TASK DESCRIPTION: Every line of the data below should be retyped exactly, with no images carried over.

DATA FOR THE TASK:
*-*-*

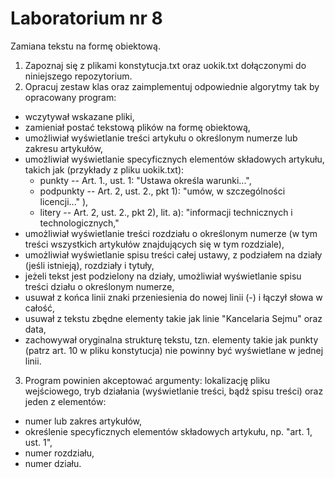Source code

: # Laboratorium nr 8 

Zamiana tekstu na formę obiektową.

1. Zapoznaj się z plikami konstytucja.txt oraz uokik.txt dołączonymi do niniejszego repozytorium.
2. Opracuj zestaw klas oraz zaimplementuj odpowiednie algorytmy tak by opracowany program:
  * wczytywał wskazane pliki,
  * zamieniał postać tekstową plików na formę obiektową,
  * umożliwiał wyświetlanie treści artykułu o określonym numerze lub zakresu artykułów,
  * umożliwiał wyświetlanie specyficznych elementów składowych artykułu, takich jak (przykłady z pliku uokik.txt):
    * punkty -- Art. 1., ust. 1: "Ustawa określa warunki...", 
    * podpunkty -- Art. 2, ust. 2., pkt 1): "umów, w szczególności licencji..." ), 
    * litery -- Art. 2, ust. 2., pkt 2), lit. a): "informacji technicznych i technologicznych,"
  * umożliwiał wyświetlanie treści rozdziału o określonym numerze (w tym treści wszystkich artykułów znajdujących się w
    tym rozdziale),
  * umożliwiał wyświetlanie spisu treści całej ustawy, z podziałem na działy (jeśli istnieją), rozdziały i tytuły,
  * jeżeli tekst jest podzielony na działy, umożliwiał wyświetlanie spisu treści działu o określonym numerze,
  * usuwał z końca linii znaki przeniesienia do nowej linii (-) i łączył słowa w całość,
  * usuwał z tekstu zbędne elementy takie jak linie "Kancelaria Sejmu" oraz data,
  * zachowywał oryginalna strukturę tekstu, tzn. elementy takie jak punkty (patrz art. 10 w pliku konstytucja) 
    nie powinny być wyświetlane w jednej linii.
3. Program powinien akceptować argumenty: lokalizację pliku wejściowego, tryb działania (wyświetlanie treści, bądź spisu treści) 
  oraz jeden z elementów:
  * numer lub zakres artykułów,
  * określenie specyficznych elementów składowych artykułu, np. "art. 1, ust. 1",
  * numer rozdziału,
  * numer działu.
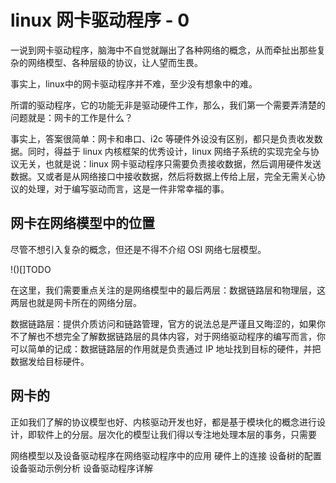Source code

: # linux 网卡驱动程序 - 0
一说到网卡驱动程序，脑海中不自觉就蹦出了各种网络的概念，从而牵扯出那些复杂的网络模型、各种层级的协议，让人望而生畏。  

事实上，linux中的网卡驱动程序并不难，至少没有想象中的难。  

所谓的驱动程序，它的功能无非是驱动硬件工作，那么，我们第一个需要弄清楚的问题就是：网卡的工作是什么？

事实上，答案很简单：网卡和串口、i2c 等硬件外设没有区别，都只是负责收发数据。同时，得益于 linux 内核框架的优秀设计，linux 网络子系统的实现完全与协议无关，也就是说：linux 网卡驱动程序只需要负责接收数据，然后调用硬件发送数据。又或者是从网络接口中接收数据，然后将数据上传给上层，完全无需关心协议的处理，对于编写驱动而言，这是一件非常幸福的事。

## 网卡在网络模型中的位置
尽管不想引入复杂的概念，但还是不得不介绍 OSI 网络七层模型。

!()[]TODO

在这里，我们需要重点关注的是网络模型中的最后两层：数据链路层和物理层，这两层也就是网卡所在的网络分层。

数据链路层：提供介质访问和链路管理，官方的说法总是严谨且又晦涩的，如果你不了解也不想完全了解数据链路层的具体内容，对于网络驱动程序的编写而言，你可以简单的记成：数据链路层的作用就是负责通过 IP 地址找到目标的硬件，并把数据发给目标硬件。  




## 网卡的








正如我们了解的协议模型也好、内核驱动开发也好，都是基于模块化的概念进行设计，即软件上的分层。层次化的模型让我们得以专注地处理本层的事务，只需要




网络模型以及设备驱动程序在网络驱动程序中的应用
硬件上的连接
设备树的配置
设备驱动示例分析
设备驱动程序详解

*-*-*

EXERCISE RESPONSE:
Source code

: # Laboratorium nr 8 

Zamiana tekstu na formę obiektową.

1. Zapoznaj się z plikami konstytucja.txt oraz uokik.txt dołączonymi do niniejszego repozytorium.
2. Opracuj zestaw klas oraz zaimplementuj odpowiednie algorytmy tak by opracowany program:
  * wczytywał wskazane pliki,
  * zamieniał postać tekstową plików na formę obiektową,
  * umożliwiał wyświetlanie treści artykułu o określonym numerze lub zakresu artykułów,
  * umożliwiał wyświetlanie specyficznych elementów składowych artykułu, takich jak (przykłady z pliku uokik.txt):
    * punkty -- Art. 1., ust. 1: "Ustawa określa warunki...", 
    * podpunkty -- Art. 2, ust. 2., pkt 1): "umów, w szczególności licencji..." ), 
    * litery -- Art. 2, ust. 2., pkt 2), lit. a): "informacji technicznych i technologicznych,"
  * umożliwiał wyświetlanie treści rozdziału o określonym numerze (w tym treści wszystkich artykułów znajdujących się w
    tym rozdziale),
  * umożliwiał wyświetlanie spisu treści całej ustawy, z podziałem na działy (jeśli istnieją), rozdziały i tytuły,
  * jeżeli tekst jest podzielony na działy, umożliwiał wyświetlanie spisu treści działu o określonym numerze,
  * usuwał z końca linii znaki przeniesienia do nowej linii (-) i łączył słowa w całość,
  * usuwał z tekstu zbędne elementy takie jak linie "Kancelaria Sejmu" oraz data,
  * zachowywał oryginalna strukturę tekstu, tzn. elementy takie jak punkty (patrz art. 10 w pliku konstytucja) 
    nie powinny być wyświetlane w jednej linii.
3. Program powinien akceptować argumenty: lokalizację pliku wejściowego, tryb działania (wyświetlanie treści, bądź spisu treści) 
  oraz jeden z elementów:
  * numer lub zakres artykułów,
  * określenie specyficznych elementów składowych artykułu, np. "art. 1, ust. 1",
  * numer rozdziału,
  * numer działu.
Source code

: # linux 网卡驱动程序 - 0
一说到网卡驱动程序，脑海中不自觉就蹦出了各种网络的概念，从而牵扯出那些复杂的网络模型、各种层级的协议，让人望而生畏。  

事实上，linux中的网卡驱动程序并不难，至少没有想象中的难。  

所谓的驱动程序，它的功能无非是驱动硬件工作，那么，我们第一个需要弄清楚的问题就是：网卡的工作是什么？

事实上，答案很简单：网卡和串口、i2c 等硬件外设没有区别，都只是负责收发数据。同时，得益于 linux 内核框架的优秀设计，linux 网络子系统的实现完全与协议无关，也就是说：linux 网卡驱动程序只需要负责接收数据，然后调用硬件发送数据。又或者是从网络接口中接收数据，然后将数据上传给上层，完全无需关心协议的处理，对于编写驱动而言，这是一件非常幸福的事。

## 网卡在网络模型中的位置
尽管不想引入复杂的概念，但还是不得不介绍 OSI 网络七层模型。

!()[]TODO

在这里，我们需要重点关注的是网络模型中的最后两层：数据链路层和物理层，这两层也就是网卡所在的网络分层。

数据链路层：提供介质访问和链路管理，官方的说法总是严谨且又晦涩的，如果你不了解也不想完全了解数据链路层的具体内容，对于网络驱动程序的编写而言，你可以简单的记成：数据链路层的作用就是负责通过 IP 地址找到目标的硬件，并把数据发给目标硬件。  




## 网卡的








正如我们了解的协议模型也好、内核驱动开发也好，都是基于模块化的概念进行设计，即软件上的分层。层次化的模型让我们得以专注地处理本层的事务，只需要




网络模型以及设备驱动程序在网络驱动程序中的应用
硬件上的连接
设备树的配置
设备驱动示例分析
设备驱动程序详解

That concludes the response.